RECORDS PROVIDED Start Marker
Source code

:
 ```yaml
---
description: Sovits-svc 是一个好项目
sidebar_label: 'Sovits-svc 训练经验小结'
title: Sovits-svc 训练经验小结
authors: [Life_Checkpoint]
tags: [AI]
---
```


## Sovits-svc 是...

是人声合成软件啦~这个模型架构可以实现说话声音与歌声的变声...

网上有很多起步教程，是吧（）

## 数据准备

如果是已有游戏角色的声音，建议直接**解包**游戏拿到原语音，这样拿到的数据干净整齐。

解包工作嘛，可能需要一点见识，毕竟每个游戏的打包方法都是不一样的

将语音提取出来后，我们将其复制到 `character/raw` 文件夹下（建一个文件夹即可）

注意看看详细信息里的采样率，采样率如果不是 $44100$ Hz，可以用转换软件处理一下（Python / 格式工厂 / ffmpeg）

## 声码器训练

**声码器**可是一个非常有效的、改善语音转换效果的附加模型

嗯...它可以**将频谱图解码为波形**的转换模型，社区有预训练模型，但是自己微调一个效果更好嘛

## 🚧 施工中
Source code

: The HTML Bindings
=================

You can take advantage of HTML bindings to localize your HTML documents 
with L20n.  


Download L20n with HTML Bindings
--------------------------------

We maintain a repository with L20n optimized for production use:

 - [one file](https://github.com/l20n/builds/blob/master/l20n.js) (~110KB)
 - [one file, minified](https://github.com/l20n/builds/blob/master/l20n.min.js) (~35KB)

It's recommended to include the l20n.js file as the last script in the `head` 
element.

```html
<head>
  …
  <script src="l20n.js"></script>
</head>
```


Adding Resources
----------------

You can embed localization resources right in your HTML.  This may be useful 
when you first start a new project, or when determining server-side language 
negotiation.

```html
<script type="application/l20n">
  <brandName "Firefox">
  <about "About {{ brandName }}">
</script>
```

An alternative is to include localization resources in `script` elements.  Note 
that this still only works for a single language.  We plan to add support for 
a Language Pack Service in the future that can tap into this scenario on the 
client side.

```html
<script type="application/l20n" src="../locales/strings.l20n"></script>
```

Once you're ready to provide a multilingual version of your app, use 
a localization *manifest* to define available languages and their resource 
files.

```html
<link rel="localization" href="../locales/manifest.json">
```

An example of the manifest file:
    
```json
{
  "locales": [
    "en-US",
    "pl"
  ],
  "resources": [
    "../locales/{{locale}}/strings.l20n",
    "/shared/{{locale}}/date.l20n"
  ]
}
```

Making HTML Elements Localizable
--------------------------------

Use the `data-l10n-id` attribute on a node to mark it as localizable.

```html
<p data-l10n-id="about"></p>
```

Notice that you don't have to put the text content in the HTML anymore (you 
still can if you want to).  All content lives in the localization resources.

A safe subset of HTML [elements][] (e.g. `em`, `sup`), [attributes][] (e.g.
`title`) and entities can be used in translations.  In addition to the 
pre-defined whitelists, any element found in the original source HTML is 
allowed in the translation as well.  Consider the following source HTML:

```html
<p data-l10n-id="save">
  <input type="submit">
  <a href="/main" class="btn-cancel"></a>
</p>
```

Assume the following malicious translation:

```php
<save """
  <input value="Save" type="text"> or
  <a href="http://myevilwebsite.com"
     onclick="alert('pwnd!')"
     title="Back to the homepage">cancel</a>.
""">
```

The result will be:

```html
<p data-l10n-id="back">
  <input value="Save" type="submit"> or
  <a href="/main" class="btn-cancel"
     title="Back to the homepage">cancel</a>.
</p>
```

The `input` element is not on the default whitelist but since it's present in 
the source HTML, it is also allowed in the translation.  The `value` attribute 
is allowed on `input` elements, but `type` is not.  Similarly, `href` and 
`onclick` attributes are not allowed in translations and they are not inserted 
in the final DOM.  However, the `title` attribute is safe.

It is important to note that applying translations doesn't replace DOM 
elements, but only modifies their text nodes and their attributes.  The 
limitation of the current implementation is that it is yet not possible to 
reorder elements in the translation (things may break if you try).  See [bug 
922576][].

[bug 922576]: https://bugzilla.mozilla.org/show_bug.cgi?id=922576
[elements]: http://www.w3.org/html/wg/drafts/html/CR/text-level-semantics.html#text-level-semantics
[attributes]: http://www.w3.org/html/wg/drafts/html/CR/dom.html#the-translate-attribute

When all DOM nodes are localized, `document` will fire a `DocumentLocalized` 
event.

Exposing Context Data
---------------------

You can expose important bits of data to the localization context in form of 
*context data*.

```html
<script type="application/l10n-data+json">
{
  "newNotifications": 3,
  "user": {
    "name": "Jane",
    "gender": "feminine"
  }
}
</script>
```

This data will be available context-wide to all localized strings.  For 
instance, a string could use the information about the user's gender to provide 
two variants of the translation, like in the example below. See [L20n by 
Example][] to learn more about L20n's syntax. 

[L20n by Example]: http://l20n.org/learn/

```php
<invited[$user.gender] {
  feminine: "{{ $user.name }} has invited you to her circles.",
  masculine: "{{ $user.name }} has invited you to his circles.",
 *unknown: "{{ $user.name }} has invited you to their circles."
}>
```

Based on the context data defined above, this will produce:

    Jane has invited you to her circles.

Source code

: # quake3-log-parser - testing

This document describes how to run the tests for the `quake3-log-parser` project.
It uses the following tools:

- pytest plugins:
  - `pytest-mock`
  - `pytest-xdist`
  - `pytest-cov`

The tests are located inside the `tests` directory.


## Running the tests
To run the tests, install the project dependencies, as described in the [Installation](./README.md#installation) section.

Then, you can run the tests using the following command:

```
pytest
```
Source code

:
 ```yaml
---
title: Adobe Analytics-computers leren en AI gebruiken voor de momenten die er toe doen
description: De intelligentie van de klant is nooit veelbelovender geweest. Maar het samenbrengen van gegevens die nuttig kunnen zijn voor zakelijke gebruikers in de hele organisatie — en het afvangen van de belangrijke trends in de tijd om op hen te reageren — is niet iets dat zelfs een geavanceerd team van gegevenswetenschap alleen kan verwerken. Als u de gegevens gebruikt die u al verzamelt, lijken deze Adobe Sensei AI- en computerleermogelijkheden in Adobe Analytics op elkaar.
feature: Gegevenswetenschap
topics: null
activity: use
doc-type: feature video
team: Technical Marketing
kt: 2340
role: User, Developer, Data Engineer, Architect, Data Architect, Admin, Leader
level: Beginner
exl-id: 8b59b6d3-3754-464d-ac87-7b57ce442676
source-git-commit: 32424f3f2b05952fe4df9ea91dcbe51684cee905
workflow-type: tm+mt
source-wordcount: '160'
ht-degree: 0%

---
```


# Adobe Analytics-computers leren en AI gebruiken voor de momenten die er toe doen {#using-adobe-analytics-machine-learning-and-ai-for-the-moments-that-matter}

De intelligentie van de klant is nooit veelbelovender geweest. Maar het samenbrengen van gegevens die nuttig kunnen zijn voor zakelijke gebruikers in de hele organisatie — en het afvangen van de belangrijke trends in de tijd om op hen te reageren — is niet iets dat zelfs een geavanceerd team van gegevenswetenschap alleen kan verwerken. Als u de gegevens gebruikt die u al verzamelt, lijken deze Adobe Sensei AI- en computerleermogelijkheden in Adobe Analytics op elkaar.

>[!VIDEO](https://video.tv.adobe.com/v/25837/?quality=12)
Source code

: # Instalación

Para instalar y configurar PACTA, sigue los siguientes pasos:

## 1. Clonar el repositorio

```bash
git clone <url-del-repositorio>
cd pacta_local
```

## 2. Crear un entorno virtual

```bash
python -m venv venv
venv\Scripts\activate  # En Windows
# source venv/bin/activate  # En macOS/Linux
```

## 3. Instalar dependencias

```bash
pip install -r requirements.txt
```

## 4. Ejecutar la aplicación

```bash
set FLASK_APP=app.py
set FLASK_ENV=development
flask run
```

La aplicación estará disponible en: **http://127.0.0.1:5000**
RECORDS PROVIDED End Marker
* PROBLEM: Repeat every line of the records above exactly.

* SOLUTION TO THIS PROBLEM:
Source code

:
 ```yaml
---
description: Sovits-svc 是一个好项目
sidebar_label: 'Sovits-svc 训练经验小结'
title: Sovits-svc 训练经验小结
authors: [Life_Checkpoint]
tags: [AI]
---
```


## Sovits-svc 是...

是人声合成软件啦~这个模型架构可以实现说话声音与歌声的变声...

网上有很多起步教程，是吧（）

## 数据准备

如果是已有游戏角色的声音，建议直接**解包**游戏拿到原语音，这样拿到的数据干净整齐。

解包工作嘛，可能需要一点见识，毕竟每个游戏的打包方法都是不一样的

将语音提取出来后，我们将其复制到 `character/raw` 文件夹下（建一个文件夹即可）

注意看看详细信息里的采样率，采样率如果不是 $44100$ Hz，可以用转换软件处理一下（Python / 格式工厂 / ffmpeg）

## 声码器训练

**声码器**可是一个非常有效的、改善语音转换效果的附加模型

嗯...它可以**将频谱图解码为波形**的转换模型，社区有预训练模型，但是自己微调一个效果更好嘛

## 🚧 施工中
Source code

: The HTML Bindings
=================

You can take advantage of HTML bindings to localize your HTML documents 
with L20n.  


Download L20n with HTML Bindings
--------------------------------

We maintain a repository with L20n optimized for production use:

 - [one file](https://github.com/l20n/builds/blob/master/l20n.js) (~110KB)
 - [one file, minified](https://github.com/l20n/builds/blob/master/l20n.min.js) (~35KB)

It's recommended to include the l20n.js file as the last script in the `head` 
element.

```html
<head>
  …
  <script src="l20n.js"></script>
</head>
```


Adding Resources
----------------

You can embed localization resources right in your HTML.  This may be useful 
when you first start a new project, or when determining server-side language 
negotiation.

```html
<script type="application/l20n">
  <brandName "Firefox">
  <about "About {{ brandName }}">
</script>
```

An alternative is to include localization resources in `script` elements.  Note 
that this still only works for a single language.  We plan to add support for 
a Language Pack Service in the future that can tap into this scenario on the 
client side.

```html
<script type="application/l20n" src="../locales/strings.l20n"></script>
```

Once you're ready to provide a multilingual version of your app, use 
a localization *manifest* to define available languages and their resource 
files.

```html
<link rel="localization" href="../locales/manifest.json">
```

An example of the manifest file:
    
```json
{
  "locales": [
    "en-US",
    "pl"
  ],
  "resources": [
    "../locales/{{locale}}/strings.l20n",
    "/shared/{{locale}}/date.l20n"
  ]
}
```

Making HTML Elements Localizable
--------------------------------

Use the `data-l10n-id` attribute on a node to mark it as localizable.

```html
<p data-l10n-id="about"></p>
```

Notice that you don't have to put the text content in the HTML anymore (you 
still can if you want to).  All content lives in the localization resources.

A safe subset of HTML [elements][] (e.g. `em`, `sup`), [attributes][] (e.g.
`title`) and entities can be used in translations.  In addition to the 
pre-defined whitelists, any element found in the original source HTML is 
allowed in the translation as well.  Consider the following source HTML:

```html
<p data-l10n-id="save">
  <input type="submit">
  <a href="/main" class="btn-cancel"></a>
</p>
```

Assume the following malicious translation:

```php
<save """
  <input value="Save" type="text"> or
  <a href="http://myevilwebsite.com"
     onclick="alert('pwnd!')"
     title="Back to the homepage">cancel</a>.
""">
```

The result will be:

```html
<p data-l10n-id="back">
  <input value="Save" type="submit"> or
  <a href="/main" class="btn-cancel"
     title="Back to the homepage">cancel</a>.
</p>
```

The `input` element is not on the default whitelist but since it's present in 
the source HTML, it is also allowed in the translation.  The `value` attribute 
is allowed on `input` elements, but `type` is not.  Similarly, `href` and 
`onclick` attributes are not allowed in translations and they are not inserted 
in the final DOM.  However, the `title` attribute is safe.

It is important to note that applying translations doesn't replace DOM 
elements, but only modifies their text nodes and their attributes.  The 
limitation of the current implementation is that it is yet not possible to 
reorder elements in the translation (things may break if you try).  See [bug 
922576][].

[bug 922576]: https://bugzilla.mozilla.org/show_bug.cgi?id=922576
[elements]: http://www.w3.org/html/wg/drafts/html/CR/text-level-semantics.html#text-level-semantics
[attributes]: http://www.w3.org/html/wg/drafts/html/CR/dom.html#the-translate-attribute

When all DOM nodes are localized, `document` will fire a `DocumentLocalized` 
event.

Exposing Context Data
---------------------

You can expose important bits of data to the localization context in form of 
*context data*.

```html
<script type="application/l10n-data+json">
{
  "newNotifications": 3,
  "user": {
    "name": "Jane",
    "gender": "feminine"
  }
}
</script>
```

This data will be available context-wide to all localized strings.  For 
instance, a string could use the information about the user's gender to provide 
two variants of the translation, like in the example below. See [L20n by 
Example][] to learn more about L20n's syntax. 

[L20n by Example]: http://l20n.org/learn/

```php
<invited[$user.gender] {
  feminine: "{{ $user.name }} has invited you to her circles.",
  masculine: "{{ $user.name }} has invited you to his circles.",
 *unknown: "{{ $user.name }} has invited you to their circles."
}>
```

Based on the context data defined above, this will produce:

    Jane has invited you to her circles.

Source code

: # quake3-log-parser - testing

This document describes how to run the tests for the `quake3-log-parser` project.
It uses the following tools:

- pytest plugins:
  - `pytest-mock`
  - `pytest-xdist`
  - `pytest-cov`

The tests are located inside the `tests` directory.


## Running the tests
To run the tests, install the project dependencies, as described in the [Installation](./README.md#installation) section.

Then, you can run the tests using the following command:

```
pytest
```
Source code

:
 ```yaml
---
title: Adobe Analytics-computers leren en AI gebruiken voor de momenten die er toe doen
description: De intelligentie van de klant is nooit veelbelovender geweest. Maar het samenbrengen van gegevens die nuttig kunnen zijn voor zakelijke gebruikers in de hele organisatie — en het afvangen van de belangrijke trends in de tijd om op hen te reageren — is niet iets dat zelfs een geavanceerd team van gegevenswetenschap alleen kan verwerken. Als u de gegevens gebruikt die u al verzamelt, lijken deze Adobe Sensei AI- en computerleermogelijkheden in Adobe Analytics op elkaar.
feature: Gegevenswetenschap
topics: null
activity: use
doc-type: feature video
team: Technical Marketing
kt: 2340
role: User, Developer, Data Engineer, Architect, Data Architect, Admin, Leader
level: Beginner
exl-id: 8b59b6d3-3754-464d-ac87-7b57ce442676
source-git-commit: 32424f3f2b05952fe4df9ea91dcbe51684cee905
workflow-type: tm+mt
source-wordcount: '160'
ht-degree: 0%

---
```


# Adobe Analytics-computers leren en AI gebruiken voor de momenten die er toe doen {#using-adobe-analytics-machine-learning-and-ai-for-the-moments-that-matter}

De intelligentie van de klant is nooit veelbelovender geweest. Maar het samenbrengen van gegevens die nuttig kunnen zijn voor zakelijke gebruikers in de hele organisatie — en het afvangen van de belangrijke trends in de tijd om op hen te reageren — is niet iets dat zelfs een geavanceerd team van gegevenswetenschap alleen kan verwerken. Als u de gegevens gebruikt die u al verzamelt, lijken deze Adobe Sensei AI- en computerleermogelijkheden in Adobe Analytics op elkaar.

>[!VIDEO](https://video.tv.adobe.com/v/25837/?quality=12)
Source code

: # Instalación

Para instalar y configurar PACTA, sigue los siguientes pasos:

## 1. Clonar el repositorio

```bash
git clone <url-del-repositorio>
cd pacta_local
```

## 2. Crear un entorno virtual

```bash
python -m venv venv
venv\Scripts\activate  # En Windows
# source venv/bin/activate  # En macOS/Linux
```

## 3. Instalar dependencias

```bash
pip install -r requirements.txt
```

## 4. Ejecutar la aplicación

```bash
set FLASK_APP=app.py
set FLASK_ENV=development
flask run
```

La aplicación estará disponible en: **http://127.0.0.1:5000**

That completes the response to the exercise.